◆ Prompt
The result should be the lines from the one holding "in a block venue" to the final line of the records, retyped exactly.

◆ Input
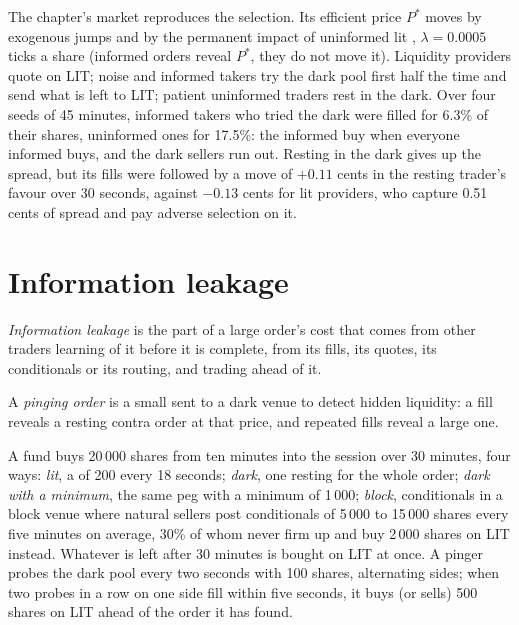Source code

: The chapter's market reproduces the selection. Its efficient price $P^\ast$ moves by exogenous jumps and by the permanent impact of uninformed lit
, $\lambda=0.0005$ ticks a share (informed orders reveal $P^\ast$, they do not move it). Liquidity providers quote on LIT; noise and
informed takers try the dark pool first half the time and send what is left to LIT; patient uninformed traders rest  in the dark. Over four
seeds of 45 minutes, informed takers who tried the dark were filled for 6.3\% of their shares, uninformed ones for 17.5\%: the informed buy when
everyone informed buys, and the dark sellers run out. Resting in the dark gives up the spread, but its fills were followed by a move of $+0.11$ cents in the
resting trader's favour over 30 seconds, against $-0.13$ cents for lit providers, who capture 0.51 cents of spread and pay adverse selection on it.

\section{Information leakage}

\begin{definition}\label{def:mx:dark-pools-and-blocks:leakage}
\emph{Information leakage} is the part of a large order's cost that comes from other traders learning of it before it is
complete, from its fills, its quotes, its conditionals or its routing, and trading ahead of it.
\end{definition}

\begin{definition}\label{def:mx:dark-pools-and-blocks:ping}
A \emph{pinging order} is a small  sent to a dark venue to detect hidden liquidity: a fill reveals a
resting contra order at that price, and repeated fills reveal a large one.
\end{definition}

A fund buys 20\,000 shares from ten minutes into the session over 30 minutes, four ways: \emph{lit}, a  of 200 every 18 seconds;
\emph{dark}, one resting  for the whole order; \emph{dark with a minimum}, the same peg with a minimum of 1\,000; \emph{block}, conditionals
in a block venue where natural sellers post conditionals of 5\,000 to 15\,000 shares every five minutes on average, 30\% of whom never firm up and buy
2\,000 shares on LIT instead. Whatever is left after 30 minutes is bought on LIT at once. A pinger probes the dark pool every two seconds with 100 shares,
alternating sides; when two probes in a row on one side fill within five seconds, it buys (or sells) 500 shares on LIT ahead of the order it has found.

◆ Written answer
in a block venue where natural sellers post conditionals of 5\,000 to 15\,000 shares every five minutes on average, 30\% of whom never firm up and buy
2\,000 shares on LIT instead. Whatever is left after 30 minutes is bought on LIT at once. A pinger probes the dark pool every two seconds with 100 shares,
alternating sides; when two probes in a row on one side fill within five seconds, it buys (or sells) 500 shares on LIT ahead of the order it has found.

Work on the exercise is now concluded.